The novel is populated with rich and intriguing characters. Did any real-life figures find their way into the book?
None of the novel’s central characters are based on historical figures, or on people that I have known. That said, I have pick-pocketed my own life for loose change to include in the book such as these three examples:
The thimble game that the Count plays with Sofia was from my childhood. My great grandmother was a Boston Brahmin who lived until she was a hundred in a stately house. When my cousins and I visited her (in our little blue blazers), she would welcome us into her sitting room. After the appropriate amount of polite conversation, she would inform us that she had hidden several thimbles in the room and that whoever found one would receive a dollar—prompting a good deal of scurrying about.
When I was a boy of ten, I threw a bottle with a note into the Atlantic Ocean near summer’s end. When we got home a few weeks later there was a letter waiting for me on New York Times stationery. It turned out that my bottle had been found by Harrison Salisbury, a managing editor of the Times and the creator of its Op-Ed page. He and I ended up corresponding for many years, and I eventually met him on my first visit to New York when I was seventeen. It so happens that Salisbury was the Moscow bureau chief for the Times from 1949 to 1954. A few colourful details in A Gentleman in Moscow spring from his memoirs; he also makes a cameo late in the novel, and it is his fedora and trench coat that the Count steals to mask his escape.
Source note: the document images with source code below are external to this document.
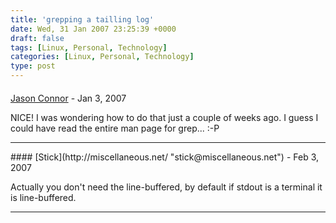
 ```yaml
---
title: 'grepping a tailling log'
date: Wed, 31 Jan 2007 23:25:39 +0000
draft: false
tags: [Linux, Personal, Technology]
categories: [Linux, Personal, Technology]
type: post
---
```



#### 
[Jason Connor](http://glutt.com "jlc@glutt.com") - <time datetime="2007-01-31 20:33:32">Jan 3, 2007</time>

NICE! I was wondering how to do that just a couple of weeks ago. I guess I could have read the entire man page for grep... :-P
<hr />
#### 
[Stick](http://miscellaneous.net/ "stick@miscellaneous.net") - <time datetime="2007-02-07 18:28:42">Feb 3, 2007</time>

Actually you don't need the line-buffered, by default if stdout is a terminal it is line-buffered.
<hr />
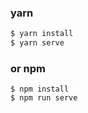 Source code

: 

### yarn
```bash
$ yarn install
$ yarn serve
```
### or npm
```
$ npm install
$ npm run serve
```

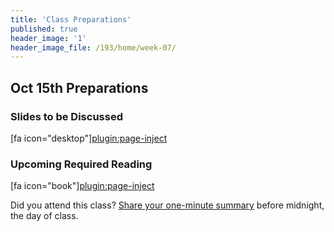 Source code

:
 ```yaml
---
title: 'Class Preparations'
published: true
header_image: '1'
header_image_file: /193/home/week-07/
---
```


## Oct 15th Preparations

### Slides to be Discussed
[fa icon="desktop"][plugin:page-inject](../../presentations/week-07?template=partials/presentation_iframelinkonly)

### Upcoming Required Reading
[fa icon="book"][plugin:page-inject](../../weekly-readings/week-07?template=partials/embedlycardlinkonly)  

Did you attend this class? [Share your one-minute summary](https://canvas.sfu.ca/courses/47119/assignments/387234) before midnight, the day of class.
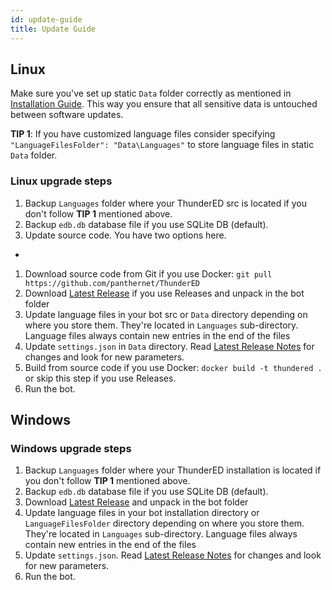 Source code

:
 ```yaml
---
id: update-guide
title: Update Guide
---
```


## Linux

Make sure you've set up static `Data` folder correctly as mentioned in [Installation Guide](https://github.com/panthernet/ThunderED/wiki/Build-&-Installation). This way you ensure that all sensitive data is untouched between software updates.

**TIP 1**: If you have customized language files consider specifying `"LanguageFilesFolder": "Data\Languages"` to store language files in static `Data` folder.

### Linux upgrade steps

1. Backup `Languages` folder where your ThunderED src is located if you don't follow **TIP 1** mentioned above.
2. Backup `edb.db` database file if you use SQLite DB (default).
3. Update source code. You have two options here.

-

1.  Download source code from Git if you use Docker: `git pull https://github.com/panthernet/ThunderED`
2.  Download [Latest Release](https://github.com/panthernet/ThunderED/releases) if you use Releases and unpack in the bot folder
3.  Update language files in your bot src or `Data` directory depending on where you store them. They're located in `Languages` sub-directory. Language files always contain new entries in the end of the files
4.  Update `settings.json` in `Data` directory. Read [Latest Release Notes](https://github.com/panthernet/ThunderED/blob/master/version.txt) for changes and look for new parameters.
5.  Build from source code if you use Docker: `docker build -t thundered .` or skip this step if you use Releases.
6.  Run the bot.

## Windows

### Windows upgrade steps

1. Backup `Languages` folder where your ThunderED installation is located if you don't follow **TIP 1** mentioned above.
2. Backup `edb.db` database file if you use SQLite DB (default).
3. Download [Latest Release](https://github.com/panthernet/ThunderED/releases) and unpack in the bot folder
4. Update language files in your bot installation directory or `LanguageFilesFolder` directory depending on where you store them. They're located in `Languages` sub-directory. Language files always contain new entries in the end of the files
5. Update `settings.json`. Read [Latest Release Notes](https://github.com/panthernet/ThunderED/blob/master/version.txt) for changes and look for new parameters.
6. Run the bot.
Finally, the scene in which the tempestuous Anna Urbanova refuses to pick up her clothes, throws them out the window into the street, and then sheepishly sneaks out in the middle of the night to retrieve them, was a scene that played out between my parents shortly after their marriage. Although, it was my mother who wouldn’t pick up her clothes, and my father who threw them out the window. I’ll leave it to you to guess who went out in the middle of the night to pick them back up.
What are you working on now?
Last year, Penguin contracted with me to publish my next two novels; now I just have to write them. As noted above, I like to carefully design my books, beginning the writing process only once I have an extensive outline. I am still in the process of outlining my next book, but I suspect it will follow three eighteen-year-old boys on their way from the Midwest to New York City in the early 1950s.